Home ›› 18 Mar 2023 ›› Front
Critical medical equipment is stuck at different ports in the country as the Central Medical Stores Depot (CMSD) lacks the money to pay the port charge, customs duty and transport expenses.
The state-owned agency needs to pay over Tk 25 crore, including customs duty (CD) VAT and transportation costs, to get the goods, but there is no budgetary allocation for this expenditure, people familiar with the matter said.
The CMSD, responsible for procuring medical equipment for public hospitals, recently sent a letter to the Finance Division asking for money to get the equipment released from ports. The agency is also seeking a deferred payment facility in this regard.
The equipment stuck at ports includes nine crore disposable syringes with needles bought from China and other critical equipment received under the Global Fund, the world's largest financier of AIDS, TB, and malaria prevention, treatment, and care programmes, according to Health Services Division officials.
They said with each passing month, the required charges to get the products are increasing. Besides, the quality of the equipment is falling, and the warranty period is getting shorter.
In a letter to the National Board of Revenue (NBR) sent via the health ministry, the CMSD said, “A letter has been sent to the Finance Division seeking budgetary allocations amounting to the outstanding amount considering national interests. The payment will be subject to the receival of the allocation.”
The CMSD also asked the NBR for the necessary approval for the release of the goods on the basis of deferred bill payments without any fines.
According to sources, no budget is allocated to pay the required dues of any procurement outside of the CMSD’s operational plan (OP), donations from other countries and donor organisations, and procurement by line directors.
“There is no budget allocation to pay the relevant charges for medical supplies brought in through donations or procured by line directors. Hence, we are faced with a financial crisis in getting the products released,” Health Services Division Additional Secretary Nilufer Nazneen told The Business Post.
“A letter has been sent to the finance ministry asking for money to solve the problem. Similarly, the NBR has been asked not to impose additional charges for the delay in payment,” she added.
Of the stuck goods, the syringes were procured by the line director of the Maternal Neonatal Child and Adolescent Health (MNCAH) unit under the Directorate General of Drug Administration (DGDA).
According to sources, in order to release the goods from ports, the CMSD will have to pay Tk 11.29 crore in warehouse rents or port charges to Biman Bangladesh Airlines against six consignments of auto disable (AD) syringes, Tk 2.06 crore to the customs in CD-VAT, and Tk 1 crore in transport charges.

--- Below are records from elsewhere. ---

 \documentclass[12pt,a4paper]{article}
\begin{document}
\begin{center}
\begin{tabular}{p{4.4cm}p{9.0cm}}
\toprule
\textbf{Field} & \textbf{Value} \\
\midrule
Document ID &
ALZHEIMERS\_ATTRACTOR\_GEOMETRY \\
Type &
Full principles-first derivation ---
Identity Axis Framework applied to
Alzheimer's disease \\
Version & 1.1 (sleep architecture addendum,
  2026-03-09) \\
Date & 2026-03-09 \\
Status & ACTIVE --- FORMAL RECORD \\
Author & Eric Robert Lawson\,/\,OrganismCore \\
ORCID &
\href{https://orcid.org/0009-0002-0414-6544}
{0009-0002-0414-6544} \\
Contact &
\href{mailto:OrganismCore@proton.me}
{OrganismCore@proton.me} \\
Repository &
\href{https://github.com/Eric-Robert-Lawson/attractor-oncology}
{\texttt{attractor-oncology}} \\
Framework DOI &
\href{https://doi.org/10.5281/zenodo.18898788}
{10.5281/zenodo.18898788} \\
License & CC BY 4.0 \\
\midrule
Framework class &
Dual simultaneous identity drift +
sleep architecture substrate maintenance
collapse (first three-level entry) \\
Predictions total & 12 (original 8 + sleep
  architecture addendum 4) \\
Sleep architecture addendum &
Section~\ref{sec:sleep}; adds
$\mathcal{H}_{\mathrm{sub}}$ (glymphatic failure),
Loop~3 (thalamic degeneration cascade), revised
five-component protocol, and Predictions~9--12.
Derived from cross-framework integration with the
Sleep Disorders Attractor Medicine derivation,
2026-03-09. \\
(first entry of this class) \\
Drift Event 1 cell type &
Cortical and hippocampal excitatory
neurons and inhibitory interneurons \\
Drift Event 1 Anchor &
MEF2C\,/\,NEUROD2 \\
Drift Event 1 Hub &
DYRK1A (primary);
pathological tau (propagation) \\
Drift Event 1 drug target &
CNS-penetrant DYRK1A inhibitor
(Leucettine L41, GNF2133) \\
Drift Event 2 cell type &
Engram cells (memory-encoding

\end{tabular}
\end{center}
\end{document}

If the warehouse rents are not paid between February 28 and March 19 (tomorrow), Biman will continue to increase the fines for non-payment.
Meanwhile, the CMSD does not have the necessary funds to pay the CD-VAT, port charges, and transportation expenses required to redeem the goods received from the Global Fund either.
Officials said Biman transported 16 consignments of the equipment donated to Bangladesh under the Global Fund. In order to release the items from ports, the CMSD will have to pay Tk 4.84 crore in warehouse rents, Tk 6.87 crore in CD-VAT, and Tk 50 lakh in transport charges.